Massachusetts Alliance of College Republicans Chair Megan Dutra’s political opinions differ greatly from those of Conor Finley, president of the Suffolk College Democrats, yet the two student leaders have been able to work together for the best interests of their University colleagues.
“It’s upsetting to see how conflicted the state of politics is today and how it has really gridlocked this country,” says Finley, a junior majoring in Political Science and Public Relations.
Both the College Democrats and College Republicans are actively involved in politics on a state and national level.

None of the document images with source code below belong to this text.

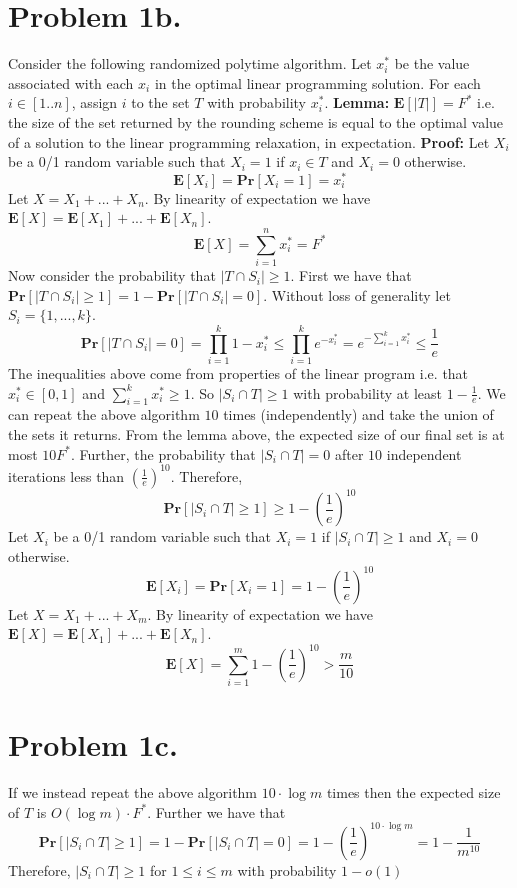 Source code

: \documentclass[12pt]{article}
\begin{document}
\section*{Problem 1b.}
Consider the following randomized polytime algorithm. Let $x^*_i$ be the value
associated with each $x_i$ in the optimal linear programming solution. For each
$i \in [1..n]$, assign $i$ to the set $T$ with probability $x^*_i$.
\vspace{2mm}
\newline
\textbf{Lemma:} $\textbf{E}[|T|] = F^*$ i.e. the size of the set returned
by the rounding scheme is equal to the optimal value of a solution to the linear
programming relaxation, in expectation.
\vspace{2mm}
\newline
\textbf{Proof:} Let $X_i$ be a 0/1 random variable such that
$X_i = 1$ if $x_i \in T$ and $X_i = 0$ otherwise.
$$\textbf{E}[X_i] = \textbf{Pr}[X_i = 1] = x^*_i$$
Let $X = X_1 + ... + X_n$. By linearity of expectation we have
$\textbf{E}[X] = \textbf{E}[X_1] + ... + \textbf{E}[X_n]$.
$$\textbf{E}[X] = \sum^n_{i=1} x^*_i = F^*$$
Now consider the probability that $|T\cap S_i|\ge 1$. First we have that
$\textbf{Pr}[|T\cap S_i| \ge 1] = 1 - \textbf{Pr}[|T\cap S_i| = 0]$.
Without loss of generality let $S_i = \{1,...,k\}$.
$$ \textbf{Pr}[|T\cap S_i| = 0] =
\prod_{i=1}^k 1-x^*_i \le \prod_{i=1}^k e^{-x^*_i}
= e^{-\sum^k_{i=1} x^*_i} \le \frac{1}{e}$$
The inequalities above come from properties of the linear program i.e. that
$x^*_i \in [0,1]$ and $\sum^k_{i=1} x^*_i \ge 1$. So $|S_i \cap T| \ge 1$ with
probability at least $1-\frac{1}{e}$.
\vspace{3mm}
\newline
We can repeat the above algorithm $10$ times (independently) and take the union
of the sets it returns. From the lemma above, the expected size of our final set
is at most $10F^*$. Further, the probability that $|S_i \cap T| = 0$ after
$10$ independent iterations less than $\left(\frac{1}{e}\right)^{10}$.
Therefore,
$$\textbf{Pr}[|S_i\cap T| \ge 1] \ge 1 - \left(\frac{1}{e}\right)^{10}$$
Let $X_i$ be a 0/1 random variable such that $X_i = 1$ if $|S_i \cap T| \ge 1$
and $X_i = 0$ otherwise.
$$\textbf{E}[X_i] = \textbf{Pr}[X_i = 1] = 1 - \left(\frac{1}{e}\right)^{10}$$
Let $X = X_1 + ... + X_m$. By linearity of expectation we have
$\textbf{E}[X] = \textbf{E}[X_1] + ... + \textbf{E}[X_n]$.
$$\textbf{E}[X] = \sum^m_{i=1} 1 - \left(\frac{1}{e}\right)^{10} > \frac{m}{10}$$

\section*{Problem 1c.}
If we instead repeat the above algorithm $10 \cdot \log m$ times then the
expected size of $T$ is $O(\log m)\cdot F^*$. Further we have that
$$\textbf{Pr}[|S_i\cap T| \ge 1] = 1 - \textbf{Pr}[|S_i\cap T| = 0]
= 1 - \left(\frac{1}{e}\right)^{10\cdot \log m} = 1 - \frac{1}{m^{10}}$$
Therefore, $|S_i\cap T| \ge 1$ for $1 \le i \le m$ with probability $1-o(1)$ 
\end{document}

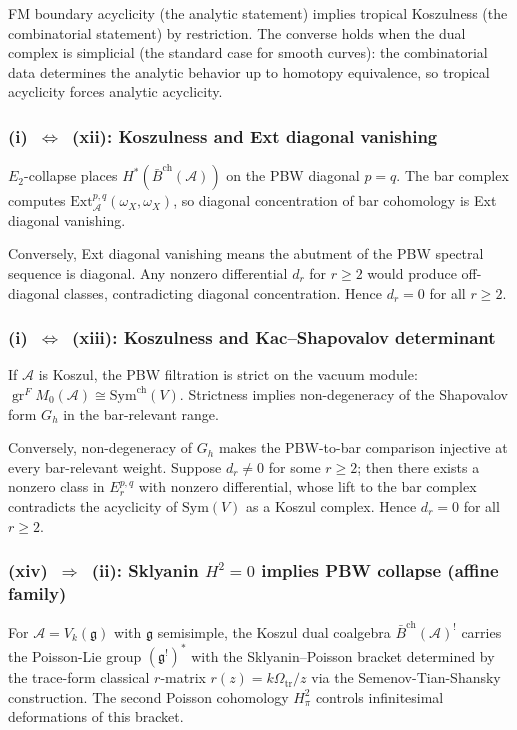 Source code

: \documentclass[11pt,reqno]{amsart}
\theoremstyle{definition}
\theoremstyle{remark}
\newcommand{\cA}{\mathcal{A}}
\newcommand{\barBch}{\bar{B}^{\mathrm{ch}}}
\newcommand{\Sym}{\mathrm{Sym}}
\newcommand{\Symch}{\mathrm{Sym}^{\mathrm{ch}}}
\newcommand{\Ext}{\mathrm{Ext}}
\newcommand{\fg}{\mathfrak{g}}
\newcommand{\Etwo}{E_2}
\DeclareMathOperator{\gr}{gr}
\numberwithin{equation}{section}
\begin{document}
FM boundary acyclicity (the analytic statement) implies tropical
Koszulness (the combinatorial statement) by restriction. The
converse holds when the dual complex is simplicial (the standard
case for smooth curves): the combinatorial data determines the
analytic behavior up to homotopy equivalence, so tropical acyclicity
forces analytic acyclicity.

\subsubsection*{\textup{(i)}~$\Leftrightarrow$~\textup{(xii):}
Koszulness and Ext diagonal vanishing}

$\Etwo$-collapse places $H^*(\barBch(\cA))$ on the PBW diagonal
$p = q$. The bar complex computes
$\Ext^{p,q}_\cA(\omega_X, \omega_X)$, so diagonal concentration
of bar cohomology is Ext diagonal vanishing.

Conversely, Ext diagonal vanishing means the abutment of the PBW
spectral sequence is diagonal. Any nonzero differential $d_r$ for
$r \geq 2$ would produce off-diagonal classes, contradicting
diagonal concentration. Hence $d_r = 0$ for all $r \geq 2$.

\subsubsection*{\textup{(i)}~$\Leftrightarrow$~\textup{(xiii):}
Koszulness and Kac--Shapovalov determinant}

If $\cA$ is Koszul, the PBW filtration is strict on the vacuum
module: $\gr^F M_0(\cA) \cong \Symch(V)$. Strictness implies
non-degeneracy of the Shapovalov form $G_h$ in the bar-relevant
range.

Conversely, non-degeneracy of $G_h$ makes the PBW-to-bar comparison
injective at every bar-relevant weight. Suppose $d_r \neq 0$ for
some $r \geq 2$; then there exists a nonzero class in
$E_r^{p,q}$ with nonzero differential, whose lift to the bar
complex contradicts the acyclicity of $\Sym(V)$ as a Koszul
complex. Hence $d_r = 0$ for all $r \geq 2$.

\subsubsection*{\textup{(xiv)}~$\Rightarrow$~\textup{(ii):}
Sklyanin $H^2 = 0$ implies PBW collapse (affine family)}

For $\cA = V_k(\fg)$ with $\fg$ semisimple, the Koszul dual
coalgebra $\barBch(\cA)^!$ carries the Poisson-Lie group
$(\fg^!)^*$ with the Sklyanin--Poisson bracket determined by the
trace-form classical $r$-matrix
$r(z)=k\Omega_{\mathrm{tr}}/z$ via the
Semenov-Tian-Shansky construction. The second Poisson cohomology
$H^2_\pi$ controls infinitesimal deformations of this bracket.
\end{document}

The clubs host forums and debates each semester with prominent guest speakers.
Dutra and Finley say that they are in constant communication with one another.
“We really do a great job of letting one another know about opportunities to get involved around the city,” says Finley.
The two have appeared on a number of different radio talk shows speaking on behalf of politically involved college students, and they were interviewed together on Fox 25 News following the presidential election.
"Optimism for next generation"
“I think that to be able to have two young students in politics that differ on fundamental issues, yet still manage to work together and help each other is a sign of optimism for the next generation of American politics” says Finley.
Dutra, a senior Philosophy major says that she’s heard about very different types of relationships among students involved as College Democrats and College Republicans at other institutions and thus has come to appreciate just how collaborative the organizations are here at Suffolk.
"Working toward common goal"
“It’s important to be able to educate students on all sides of the political spectrum,” says Dutra. “And I think that one of the main reasons why the College Democrats and College Republicans have such a great relationship here is because we are both working toward the common goal of educating and preparing college students to form their own opinions on pressing issues -- and to take their political aspirations to the next level.
“There is no question that the next generation of politicians will soon be making their mark in American history. It is much more important to start getting students involved in politics and the government process rather than to be arguing with one another on who is right and who is wrong.”